**Exercise goal**
From the listing below, extract every line containing "不需要翻轉".

**Dataset records**
[Start of Attachment]

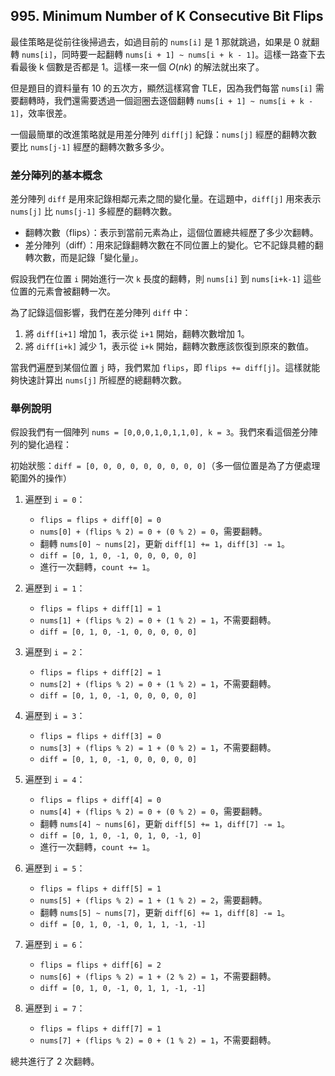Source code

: ## 995. Minimum Number of K Consecutive Bit Flips

最佳策略是從前往後掃過去，如過目前的 `nums[i]` 是 1 那就跳過，如果是 0 就翻轉 `nums[i]`，同時要一起翻轉 `nums[i + 1] ~ nums[i + k - 1]`。這樣一路查下去看最後 k 個數是否都是 1。這樣一來一個 $O(nk)$ 的解法就出來了。

但是題目的資料量有 10 的五次方，顯然這樣寫會 TLE，因為我們每當 `nums[i]` 需要翻轉時，我們還需要透過一個迴圈去逐個翻轉 `nums[i + 1] ~ nums[i + k - 1]`，效率很差。

一個最簡單的改進策略就是用差分陣列 `diff[j]` 紀錄：`nums[j]` 經歷的翻轉次數要比 `nums[j-1]` 經歷的翻轉次數多多少。

### 差分陣列的基本概念

差分陣列 `diff` 是用來記錄相鄰元素之間的變化量。在這題中，`diff[j]` 用來表示 `nums[j]` 比 `nums[j-1]` 多經歷的翻轉次數。

* 翻轉次數（flips）：表示到當前元素為止，這個位置總共經歷了多少次翻轉。
* 差分陣列（diff）：用來記錄翻轉次數在不同位置上的變化。它不記錄具體的翻轉次數，而是記錄「變化量」。

假設我們在位置 `i` 開始進行一次 `k` 長度的翻轉，則 `nums[i]` 到 `nums[i+k-1]` 這些位置的元素會被翻轉一次。

為了記錄這個影響，我們在差分陣列 `diff` 中：
1. 將 `diff[i+1]` 增加 1，表示從 `i+1` 開始，翻轉次數增加 1。
2.  將 `diff[i+k]` 減少 1，表示從 `i+k` 開始，翻轉次數應該恢復到原來的數值。

當我們遍歷到某個位置 `j` 時，我們累加 `flips`，即 `flips += diff[j]`。這樣就能夠快速計算出 `nums[j]` 所經歷的總翻轉次數。

### 舉例說明

假設我們有一個陣列 `nums = [0,0,0,1,0,1,1,0], k = 3`。我們來看這個差分陣列的變化過程：

初始狀態：`diff = [0, 0, 0, 0, 0, 0, 0, 0, 0]`（多一個位置是為了方便處理範圍外的操作）

1. 遍歷到 `i = 0`：
   * `flips = flips + diff[0] = 0`
   * `nums[0] + (flips % 2) = 0 + (0 % 2) = 0`，需要翻轉。
   * 翻轉 `nums[0] ~ nums[2]`，更新 `diff[1] += 1`，`diff[3] -= 1`。
   * `diff = [0, 1, 0, -1, 0, 0, 0, 0, 0]`
   * 進行一次翻轉，`count += 1`。

2. 遍歷到 `i = 1`：
   * `flips = flips + diff[1] = 1`
   * `nums[1] + (flips % 2) = 0 + (1 % 2) = 1`，不需要翻轉。
   * `diff = [0, 1, 0, -1, 0, 0, 0, 0, 0]`

3. 遍歷到 `i = 2`：
   * `flips = flips + diff[2] = 1`
   * `nums[2] + (flips % 2) = 0 + (1 % 2) = 1`，不需要翻轉。
   * `diff = [0, 1, 0, -1, 0, 0, 0, 0, 0]`

4. 遍歷到 `i = 3`：
   * `flips = flips + diff[3] = 0`
   * `nums[3] + (flips % 2) = 1 + (0 % 2) = 1`，不需要翻轉。
   * `diff = [0, 1, 0, -1, 0, 0, 0, 0, 0]`

5. 遍歷到 `i = 4`：
   * `flips = flips + diff[4] = 0`
   * `nums[4] + (flips % 2) = 0 + (0 % 2) = 0`，需要翻轉。
   * 翻轉 `nums[4] ~ nums[6]`，更新 `diff[5] += 1`，`diff[7] -= 1`。
   * `diff = [0, 1, 0, -1, 0, 1, 0, -1, 0]`
   * 進行一次翻轉，`count += 1`。

6. 遍歷到 `i = 5`：
   * `flips = flips + diff[5] = 1`
   * `nums[5] + (flips % 2) = 1 + (1 % 2) = 2`，需要翻轉。
   * 翻轉 `nums[5] ~ nums[7]`，更新 `diff[6] += 1`，`diff[8] -= 1`。
   * `diff = [0, 1, 0, -1, 0, 1, 1, -1, -1]`

7. 遍歷到 `i = 6`：
   * `flips = flips + diff[6] = 2`
   * `nums[6] + (flips % 2) = 1 + (2 % 2) = 1`，不需要翻轉。
   * `diff = [0, 1, 0, -1, 0, 1, 1, -1, -1]`

8. 遍歷到 `i = 7`：
   * `flips = flips + diff[7] = 1`
   * `nums[7] + (flips % 2) = 0 + (1 % 2) = 1`，不需要翻轉。

總共進行了 2 次翻轉。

[End of Attachment]

**Task output**
   * `nums[1] + (flips % 2) = 0 + (1 % 2) = 1`，不需要翻轉。
   * `nums[2] + (flips % 2) = 0 + (1 % 2) = 1`，不需要翻轉。
   * `nums[3] + (flips % 2) = 1 + (0 % 2) = 1`，不需要翻轉。
   * `nums[6] + (flips % 2) = 1 + (2 % 2) = 1`，不需要翻轉。
   * `nums[7] + (flips % 2) = 0 + (1 % 2) = 1`，不需要翻轉。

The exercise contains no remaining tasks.